* [Task goal] Your task is to repeat the entries word for word while leaving out the pictures.

::: Dataset content :::

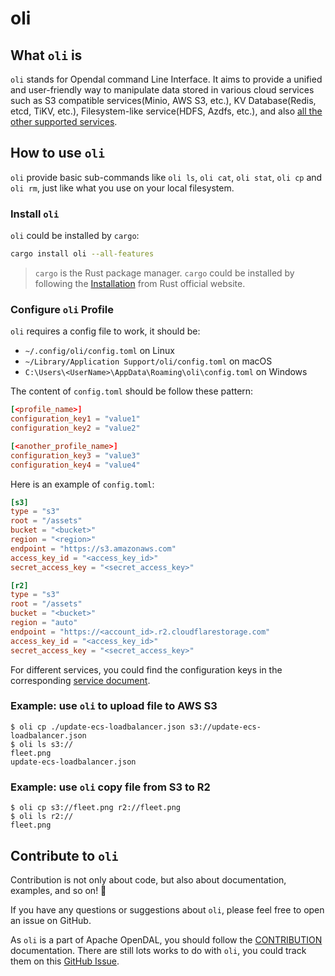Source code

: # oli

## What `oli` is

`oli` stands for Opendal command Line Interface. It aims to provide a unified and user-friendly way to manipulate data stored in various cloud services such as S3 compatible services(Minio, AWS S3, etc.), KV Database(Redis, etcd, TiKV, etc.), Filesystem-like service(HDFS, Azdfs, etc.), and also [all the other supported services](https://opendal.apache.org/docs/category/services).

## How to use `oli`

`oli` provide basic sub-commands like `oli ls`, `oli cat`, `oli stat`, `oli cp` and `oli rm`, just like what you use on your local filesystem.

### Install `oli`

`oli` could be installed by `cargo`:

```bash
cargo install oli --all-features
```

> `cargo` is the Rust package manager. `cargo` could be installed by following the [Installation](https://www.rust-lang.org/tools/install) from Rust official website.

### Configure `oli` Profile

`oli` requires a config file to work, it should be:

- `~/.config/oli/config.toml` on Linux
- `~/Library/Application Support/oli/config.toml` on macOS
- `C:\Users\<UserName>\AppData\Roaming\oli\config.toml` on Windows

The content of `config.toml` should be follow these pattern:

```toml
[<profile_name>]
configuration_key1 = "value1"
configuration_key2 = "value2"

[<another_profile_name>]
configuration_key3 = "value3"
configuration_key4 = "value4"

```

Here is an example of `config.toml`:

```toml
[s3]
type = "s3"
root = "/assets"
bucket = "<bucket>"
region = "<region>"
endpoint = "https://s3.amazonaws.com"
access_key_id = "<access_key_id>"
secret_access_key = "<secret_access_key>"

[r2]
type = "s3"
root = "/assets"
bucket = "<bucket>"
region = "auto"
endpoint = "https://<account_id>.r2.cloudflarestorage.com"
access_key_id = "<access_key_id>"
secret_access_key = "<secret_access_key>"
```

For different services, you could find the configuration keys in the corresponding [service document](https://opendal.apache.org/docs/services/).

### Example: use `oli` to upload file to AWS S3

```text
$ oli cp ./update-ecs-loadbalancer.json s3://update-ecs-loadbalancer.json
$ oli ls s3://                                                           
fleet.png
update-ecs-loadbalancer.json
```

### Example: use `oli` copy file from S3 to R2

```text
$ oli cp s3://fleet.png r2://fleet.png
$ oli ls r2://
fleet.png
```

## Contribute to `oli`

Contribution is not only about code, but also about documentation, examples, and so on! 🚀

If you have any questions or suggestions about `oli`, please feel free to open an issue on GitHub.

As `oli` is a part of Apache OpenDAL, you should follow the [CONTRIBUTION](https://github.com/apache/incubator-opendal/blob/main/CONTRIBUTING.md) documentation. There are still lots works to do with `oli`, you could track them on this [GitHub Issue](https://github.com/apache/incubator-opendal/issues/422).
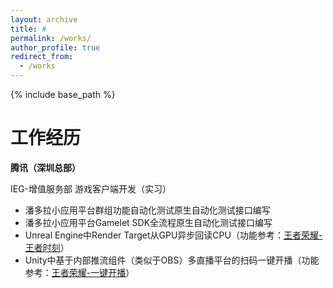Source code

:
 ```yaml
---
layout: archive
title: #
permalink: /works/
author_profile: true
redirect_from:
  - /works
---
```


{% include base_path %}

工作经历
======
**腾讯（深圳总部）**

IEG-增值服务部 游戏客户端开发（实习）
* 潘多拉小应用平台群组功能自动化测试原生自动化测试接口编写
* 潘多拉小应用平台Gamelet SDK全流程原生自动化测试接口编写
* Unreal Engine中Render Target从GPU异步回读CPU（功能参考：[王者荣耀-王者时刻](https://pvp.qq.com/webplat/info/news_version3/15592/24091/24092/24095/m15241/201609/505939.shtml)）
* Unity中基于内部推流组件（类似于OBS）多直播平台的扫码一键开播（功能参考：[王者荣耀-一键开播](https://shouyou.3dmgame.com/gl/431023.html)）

:::

* [Solution to the problem]
Source code

: # oli

## What `oli` is

`oli` stands for Opendal command Line Interface. It aims to provide a unified and user-friendly way to manipulate data stored in various cloud services such as S3 compatible services(Minio, AWS S3, etc.), KV Database(Redis, etcd, TiKV, etc.), Filesystem-like service(HDFS, Azdfs, etc.), and also [all the other supported services](https://opendal.apache.org/docs/category/services).

## How to use `oli`

`oli` provide basic sub-commands like `oli ls`, `oli cat`, `oli stat`, `oli cp` and `oli rm`, just like what you use on your local filesystem.

### Install `oli`

`oli` could be installed by `cargo`:

```bash
cargo install oli --all-features
```

> `cargo` is the Rust package manager. `cargo` could be installed by following the [Installation](https://www.rust-lang.org/tools/install) from Rust official website.

### Configure `oli` Profile

`oli` requires a config file to work, it should be:

- `~/.config/oli/config.toml` on Linux
- `~/Library/Application Support/oli/config.toml` on macOS
- `C:\Users\<UserName>\AppData\Roaming\oli\config.toml` on Windows

The content of `config.toml` should be follow these pattern:

```toml
[<profile_name>]
configuration_key1 = "value1"
configuration_key2 = "value2"

[<another_profile_name>]
configuration_key3 = "value3"
configuration_key4 = "value4"

```

Here is an example of `config.toml`:

```toml
[s3]
type = "s3"
root = "/assets"
bucket = "<bucket>"
region = "<region>"
endpoint = "https://s3.amazonaws.com"
access_key_id = "<access_key_id>"
secret_access_key = "<secret_access_key>"

[r2]
type = "s3"
root = "/assets"
bucket = "<bucket>"
region = "auto"
endpoint = "https://<account_id>.r2.cloudflarestorage.com"
access_key_id = "<access_key_id>"
secret_access_key = "<secret_access_key>"
```

For different services, you could find the configuration keys in the corresponding [service document](https://opendal.apache.org/docs/services/).

### Example: use `oli` to upload file to AWS S3

```text
$ oli cp ./update-ecs-loadbalancer.json s3://update-ecs-loadbalancer.json
$ oli ls s3://                                                           
fleet.png
update-ecs-loadbalancer.json
```

### Example: use `oli` copy file from S3 to R2

```text
$ oli cp s3://fleet.png r2://fleet.png
$ oli ls r2://
fleet.png
```

## Contribute to `oli`

Contribution is not only about code, but also about documentation, examples, and so on! 🚀

If you have any questions or suggestions about `oli`, please feel free to open an issue on GitHub.

As `oli` is a part of Apache OpenDAL, you should follow the [CONTRIBUTION](https://github.com/apache/incubator-opendal/blob/main/CONTRIBUTING.md) documentation. There are still lots works to do with `oli`, you could track them on this [GitHub Issue](https://github.com/apache/incubator-opendal/issues/422).
Source code

:
 ```yaml
---
layout: archive
title: #
permalink: /works/
author_profile: true
redirect_from:
  - /works
---
```


{% include base_path %}

工作经历
======
**腾讯（深圳总部）**

IEG-增值服务部 游戏客户端开发（实习）
* 潘多拉小应用平台群组功能自动化测试原生自动化测试接口编写
* 潘多拉小应用平台Gamelet SDK全流程原生自动化测试接口编写
* Unreal Engine中Render Target从GPU异步回读CPU（功能参考：[王者荣耀-王者时刻](https://pvp.qq.com/webplat/info/news_version3/15592/24091/24092/24095/m15241/201609/505939.shtml)）
* Unity中基于内部推流组件（类似于OBS）多直播平台的扫码一键开播（功能参考：[王者荣耀-一键开播](https://shouyou.3dmgame.com/gl/431023.html)）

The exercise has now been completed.